We first address the defendant's argument under the State Constitution, and cite federal opinions for guidance only. State v. Ball, 124 N.H. 226, 232–33 (1983). When conservation officers enter private property to conduct an investigation and “restrict their movements to places visitors could be expected to go (e.g., walkways, driveways, porches),” observations made from these places are not covered by Part I, Article 19. State v. Orde, 161 N.H. ––––, –––– (decided November 30, 2010) (quotation omitted). Here, there was testimony that the porch led to the main door of the defendant's residence. The defendant's porch would certainly be a place “visitors could be expected to go” in order to knock on the front door.
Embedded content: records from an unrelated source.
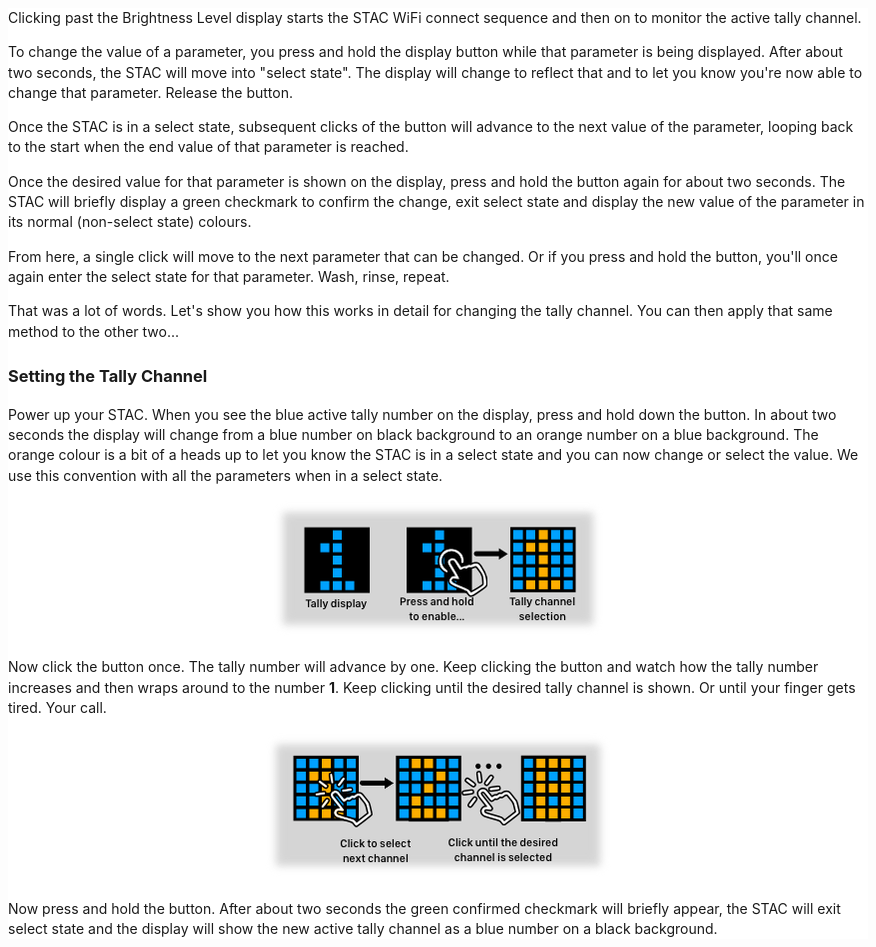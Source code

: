Clicking past the Brightness Level display starts the STAC WiFi connect sequence and then on to monitor the active tally channel.

To change the value of a parameter, you press and hold the display button while that parameter is being displayed. After about two seconds, the STAC will move into "select state". The display will change to reflect that and to let you know you're now able to change that parameter. Release the button.

Once the STAC is in a select state, subsequent clicks of the button will advance to the next value of the parameter, looping back to the start when the end value of that parameter is reached.

Once the desired value for that parameter is shown on the display, press and hold the button again for about two seconds. The STAC will briefly display a green checkmark to confirm the change, exit select state and display the new value of the parameter in its normal (non-select state) colours.

From here, a single click will move to the next parameter that can be changed. Or if you press and hold the button, you'll once again enter the select state for that parameter. Wash, rinse, repeat.

That was a lot of words. Let's show you how this works in detail for changing the tally channel. You can then apply that same method to the other two...

### <a name="SettingtheTallyChannel"></a>Setting the Tally Channel

Power up your STAC. When you see the blue active tally number on the display, press and hold down the button. In about two seconds the display will change from a blue number on black background to an orange number on a blue background. The orange colour is a bit of a heads up to let you know the STAC is in a select state and you can now change or select the value. We use this convention with all the parameters when in a select state.  

<center><img src="./images/initiate.png"></center>

Now click the button once. The tally number will advance by one. Keep clicking the button and watch how the tally number increases and then wraps around to the number **1**. Keep clicking until the desired tally channel is shown. Or until your finger gets tired. Your call.  

<center><img src="./images/select.png"></center>

Now press and hold the button. After about two seconds the green confirmed checkmark will briefly appear, the STAC will exit select state and the display will show the new active tally channel as a blue number on a black background.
Anything observed while on the defendant's porch is not covered by Part I, Article 19, and, thus, we find no violation of the defendant's constitutional rights as a result of Officer Brown's 2008 investigation.
Because the State Constitution is at least as protective of the right to be free from unreasonable searches as the Federal Constitution, see State v. MacElman, 149 N.H. 795, 801 (2003), we reach the same result under the Federal Constitution as we do under our State Constitution.
The defendant next argues that the definition of baiting substances set forth in RSA 207:1, II-a does not include corn or a salt-rich mineral block. RSA 207:1, II-a defines baiting as “[t]he act of placing meat, carrion, honey or any other food or ingestible substance capable of luring or attracting coyote, fur-bearing animals, game birds, or game animals with the exception of gray squirrel.” The defendant asserts that under the principle of ejusdem generis, the only substances included in the baiting definition by the words “other food or ingestible substance” are other substances similar to meat or honey.
We review a trial court's statutory interpretation de novo. State v. Breed, 159 N.H. 61, 64 (2009). We are the final arbiters of the legislative intent as expressed in the words of the statute considered as a whole. State v. Thiel, 160 N.H. 462, 465 (2010). When interpreting a statute, we first look to the language of the statute itself, and, if possible, construe that language according to its plain and ordinary meaning. Id.
“The principle of ejusdem generis provides that, where specific words in a statute follow general ones, the general words are construed to embrace only objects similar in nature to those enumerated by the specific words.” Breed, 159 N.H. at 65. We note that while in this case the general words in the statute follow the specific ones, we have previously applied ejusdem generis to such statutes. See id. The defendant argues that because the statute specifically lists meat, carrion, and honey, the only other types of food or ingestible substances that may be included in the definition are those that are similar in kind. He asserts that carrion is a type of meat and, therefore, to fall under the statutory definition of baiting, a food or ingestible substance must be similar to either meat or honey. The defendant reads the statute too narrowly.
Here, the general term “food or ingestible substance capable of luring or attracting coyote, fur-bearing animals, game birds, or game animals with the exception of gray squirrel,” provides the parameters of the nature of the specific enumerated words. Any food or ingestible substance that is capable of luring or attracting the animals listed in the statute is necessarily an object “similar in nature to those enumerated by the specific words.” Id. In this case, whole kernel corn and a salt-rich mineral block are both food or ingestible substances that are capable of luring or attracting coyote, fur-bearing animals, game birds, or game animals. As such, both objects come within the statutory definition of baiting under RSA 207:1, II-a.
DALIANIS, C.J., and HICKS, CONBOY and LYNN, JJ., concurred.